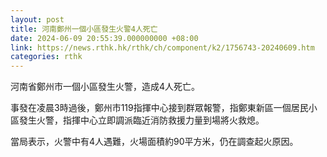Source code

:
 ```yaml
---
layout: post
title: 河南鄭州一個小區發生火警4人死亡
date: 2024-06-09 20:55:39.000000000 +08:00
link: https://news.rthk.hk/rthk/ch/component/k2/1756743-20240609.htm
categories: rthk
---
```


河南省鄭州市一個小區發生火警，造成4人死亡。

事發在凌晨3時過後，鄭州市119指揮中心接到群眾報警，指鄭東新區一個居民小區發生火警，指揮中心立即調派臨近消防救援力量到場將火救熄。

當局表示，火警中有4人遇難，火場面積約90平方米，仍在調查起火原因。
　　
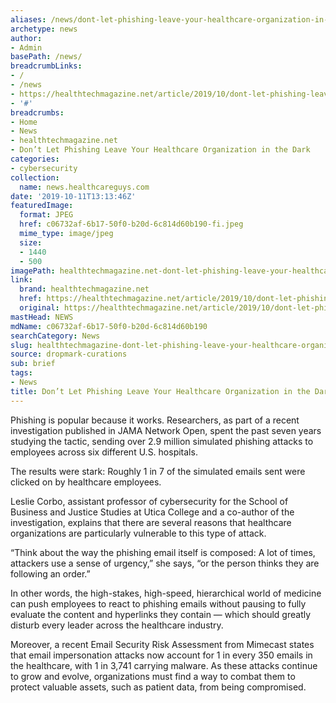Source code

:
 ```yaml
---
aliases: /news/dont-let-phishing-leave-your-healthcare-organization-in-the-dark
archetype: news
author:
- Admin
basePath: /news/
breadcrumbLinks:
- /
- /news
- https://healthtechmagazine.net/article/2019/10/dont-let-phishing-leave-your-healthcare-organization-dark
- '#'
breadcrumbs:
- Home
- News
- healthtechmagazine.net
- Don’t Let Phishing Leave Your Healthcare Organization in the Dark
categories:
- cybersecurity
collection:
  name: news.healthcareguys.com
date: '2019-10-11T13:13:46Z'
featuredImage:
  format: JPEG
  href: c06732af-6b17-50f0-b20d-6c814d60b190-fi.jpeg
  mime_type: image/jpeg
  size:
  - 1440
  - 500
imagePath: healthtechmagazine.net-dont-let-phishing-leave-your-healthcare-organization-in-the-dark
link:
  brand: healthtechmagazine.net
  href: https://healthtechmagazine.net/article/2019/10/dont-let-phishing-leave-your-healthcare-organization-dark
  original: https://healthtechmagazine.net/article/2019/10/dont-let-phishing-leave-your-healthcare-organization-dark
mastHead: NEWS
mdName: c06732af-6b17-50f0-b20d-6c814d60b190
searchCategory: News
slug: healthtechmagazine-dont-let-phishing-leave-your-healthcare-organization-in-the-dark
source: dropmark-curations
sub: brief
tags:
- News
title: Don’t Let Phishing Leave Your Healthcare Organization in the Dark
---
```


Phishing is popular because it works. Researchers, as part of a recent investigation published in JAMA Network Open, spent the past seven years studying the tactic, sending over 2.9 million simulated phishing attacks to employees across six different U.S. hospitals. 

The results were stark: Roughly 1 in 7 of the simulated emails sent were clicked on by healthcare employees.

Leslie Corbo, assistant professor of cybersecurity for the School of Business and Justice Studies at Utica College and a co-author of the investigation, explains that there are several reasons that healthcare organizations are particularly vulnerable to this type of attack.

“Think about the way the phishing email itself is composed: A lot of times, attackers use a sense of urgency,” she says, “or the person thinks they are following an order.”

In other words, the high-stakes, high-speed, hierarchical world of medicine can push employees to react to phishing emails without pausing to fully evaluate the content and hyperlinks they contain — which should greatly disturb every leader across the healthcare industry.

Moreover, a recent Email Security Risk Assessment from Mimecast states that email impersonation attacks now account for 1 in every 350 emails in the healthcare, with 1 in 3,741 carrying malware. As these attacks continue to grow and evolve, organizations must find a way to combat them to protect valuable assets, such as patient data, from being compromised.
######
The result should be the full listing, retyped exactly and free of pictures.

Source code

:
 ```yaml
---
layout: post
title: 河南鄭州一個小區發生火警4人死亡
date: 2024-06-09 20:55:39.000000000 +08:00
link: https://news.rthk.hk/rthk/ch/component/k2/1756743-20240609.htm
categories: rthk
---
```


河南省鄭州市一個小區發生火警，造成4人死亡。

事發在凌晨3時過後，鄭州市119指揮中心接到群眾報警，指鄭東新區一個居民小區發生火警，指揮中心立即調派臨近消防救援力量到場將火救熄。

當局表示，火警中有4人遇難，火場面積約90平方米，仍在調查起火原因。
　　
Source code

:
 ```yaml
---
aliases: /news/dont-let-phishing-leave-your-healthcare-organization-in-the-dark
archetype: news
author:
- Admin
basePath: /news/
breadcrumbLinks:
- /
- /news
- https://healthtechmagazine.net/article/2019/10/dont-let-phishing-leave-your-healthcare-organization-dark
- '#'
breadcrumbs:
- Home
- News
- healthtechmagazine.net
- Don’t Let Phishing Leave Your Healthcare Organization in the Dark
categories:
- cybersecurity
collection:
  name: news.healthcareguys.com
date: '2019-10-11T13:13:46Z'
featuredImage:
  format: JPEG
  href: c06732af-6b17-50f0-b20d-6c814d60b190-fi.jpeg
  mime_type: image/jpeg
  size:
  - 1440
  - 500
imagePath: healthtechmagazine.net-dont-let-phishing-leave-your-healthcare-organization-in-the-dark
link:
  brand: healthtechmagazine.net
  href: https://healthtechmagazine.net/article/2019/10/dont-let-phishing-leave-your-healthcare-organization-dark
  original: https://healthtechmagazine.net/article/2019/10/dont-let-phishing-leave-your-healthcare-organization-dark
mastHead: NEWS
mdName: c06732af-6b17-50f0-b20d-6c814d60b190
searchCategory: News
slug: healthtechmagazine-dont-let-phishing-leave-your-healthcare-organization-in-the-dark
source: dropmark-curations
sub: brief
tags:
- News
title: Don’t Let Phishing Leave Your Healthcare Organization in the Dark
---
```


Phishing is popular because it works. Researchers, as part of a recent investigation published in JAMA Network Open, spent the past seven years studying the tactic, sending over 2.9 million simulated phishing attacks to employees across six different U.S. hospitals. 

The results were stark: Roughly 1 in 7 of the simulated emails sent were clicked on by healthcare employees.

Leslie Corbo, assistant professor of cybersecurity for the School of Business and Justice Studies at Utica College and a co-author of the investigation, explains that there are several reasons that healthcare organizations are particularly vulnerable to this type of attack.

“Think about the way the phishing email itself is composed: A lot of times, attackers use a sense of urgency,” she says, “or the person thinks they are following an order.”

In other words, the high-stakes, high-speed, hierarchical world of medicine can push employees to react to phishing emails without pausing to fully evaluate the content and hyperlinks they contain — which should greatly disturb every leader across the healthcare industry.

Moreover, a recent Email Security Risk Assessment from Mimecast states that email impersonation attacks now account for 1 in every 350 emails in the healthcare, with 1 in 3,741 carrying malware. As these attacks continue to grow and evolve, organizations must find a way to combat them to protect valuable assets, such as patient data, from being compromised.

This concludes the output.